Double take: Heads, locks and feathers

STICK your head up and, well, you know the rest.
Just ask mayor Darryn Lyons, who’s adopted the social media hashtag #onetrickpony after Geelong MP Chris Couzens branded him as such in parliament.
On Twitter this week he reminded her that his trick snaffled Geelong $15.6 million in media value during his first 100 days as mayor.
Seems Christine can’t take a trick.

AND it wasn’t just political heads popping over Lyons – he also used social media this week to show off a couple of purple-and-white 3D-printed miniatures of his noggin as well as a mohawked Lego offering.
Yet another post offered further signs of frustration with council colleagues when he circulated a photo of a lion up a tree surrounded by marauding buffaloes.
“My Tuesday nights!” he tweeted in a reference to council meetings.

LOCK your car is the word around Geelong after the RACV posted a 50 per cent in theft claims last year.
A total 67 cars were nicked, worth $743,483 in insurance payouts, with damaged cars – malicious damage, actually – costing another $99,488.
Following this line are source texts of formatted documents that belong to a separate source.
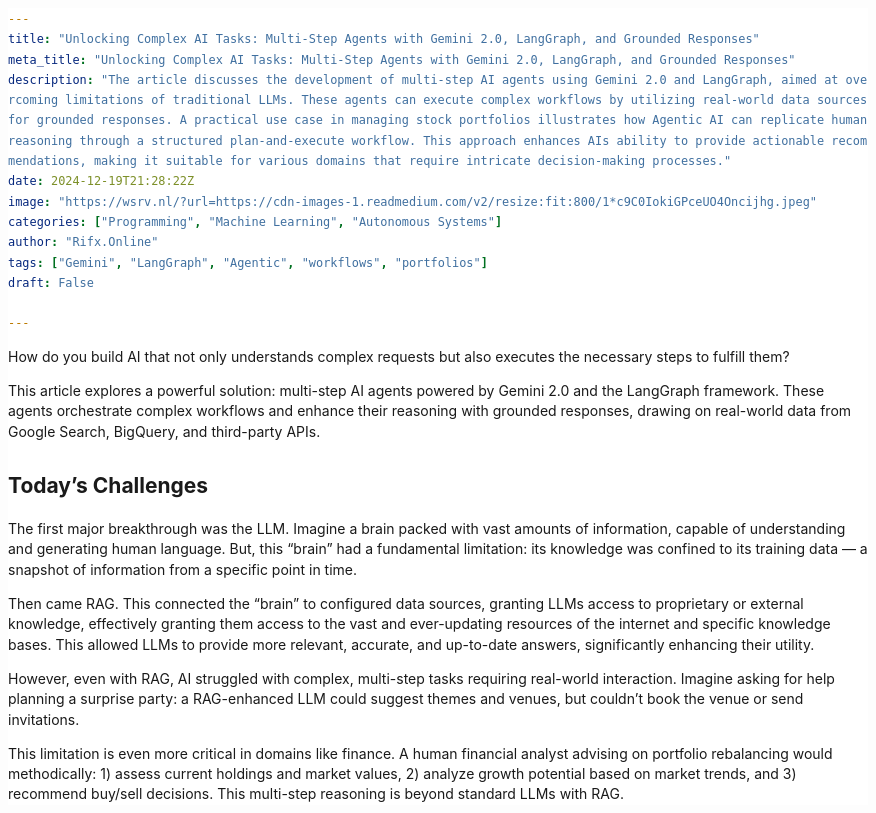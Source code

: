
 ```yaml
---
title: "Unlocking Complex AI Tasks: Multi-Step Agents with Gemini 2.0, LangGraph, and Grounded Responses"
meta_title: "Unlocking Complex AI Tasks: Multi-Step Agents with Gemini 2.0, LangGraph, and Grounded Responses"
description: "The article discusses the development of multi-step AI agents using Gemini 2.0 and LangGraph, aimed at overcoming limitations of traditional LLMs. These agents can execute complex workflows by utilizing real-world data sources for grounded responses. A practical use case in managing stock portfolios illustrates how Agentic AI can replicate human reasoning through a structured plan-and-execute workflow. This approach enhances AIs ability to provide actionable recommendations, making it suitable for various domains that require intricate decision-making processes."
date: 2024-12-19T21:28:22Z
image: "https://wsrv.nl/?url=https://cdn-images-1.readmedium.com/v2/resize:fit:800/1*c9C0IokiGPceUO4Oncijhg.jpeg"
categories: ["Programming", "Machine Learning", "Autonomous Systems"]
author: "Rifx.Online"
tags: ["Gemini", "LangGraph", "Agentic", "workflows", "portfolios"]
draft: False

---
```







How do you build AI that not only understands complex requests but also executes the necessary steps to fulfill them?

This article explores a powerful solution: multi\-step AI agents powered by Gemini 2\.0 and the LangGraph framework. These agents orchestrate complex workflows and enhance their reasoning with grounded responses, drawing on real\-world data from Google Search, BigQuery, and third\-party APIs.


## Today’s Challenges

The first major breakthrough was the LLM. Imagine a brain packed with vast amounts of information, capable of understanding and generating human language. But, this “brain” had a fundamental limitation: its knowledge was confined to its training data — a snapshot of information from a specific point in time.

Then came RAG. This connected the “brain” to configured data sources, granting LLMs access to proprietary or external knowledge, effectively granting them access to the vast and ever\-updating resources of the internet and specific knowledge bases. This allowed LLMs to provide more relevant, accurate, and up\-to\-date answers, significantly enhancing their utility.

However, even with RAG, AI struggled with complex, multi\-step tasks requiring real\-world interaction. Imagine asking for help planning a surprise party: a RAG\-enhanced LLM could suggest themes and venues, but couldn’t book the venue or send invitations.

This limitation is even more critical in domains like finance. A human financial analyst advising on portfolio rebalancing would methodically: 1\) assess current holdings and market values, 2\) analyze growth potential based on market trends, and 3\) recommend buy/sell decisions. This multi\-step reasoning is beyond standard LLMs with RAG.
FRESH from last week’s findings about beaks growing in response to climate change, Deakin University has furthered its avian exploits with video cameras on seabirds.
The purpose, apparently, was to find out how the birds find food in “different environments”.
Double Take advises the boffins to consider trademarking the world’s first feathered drone

LABOR’S candidate for the federal seat of Corangamite is certainly keen.
In a media release this week she described herself as “Federal MP, Libby Coker”.
That would have come as a surprise to Liberal Sarah Henderson, who won the seat from Darren Cheeseman at the 2013 federal election.
Ms Coker will have to wait at least until August 2016 for her crack at the seat.
Maybe she hopes for a self-fulfilling prophecy.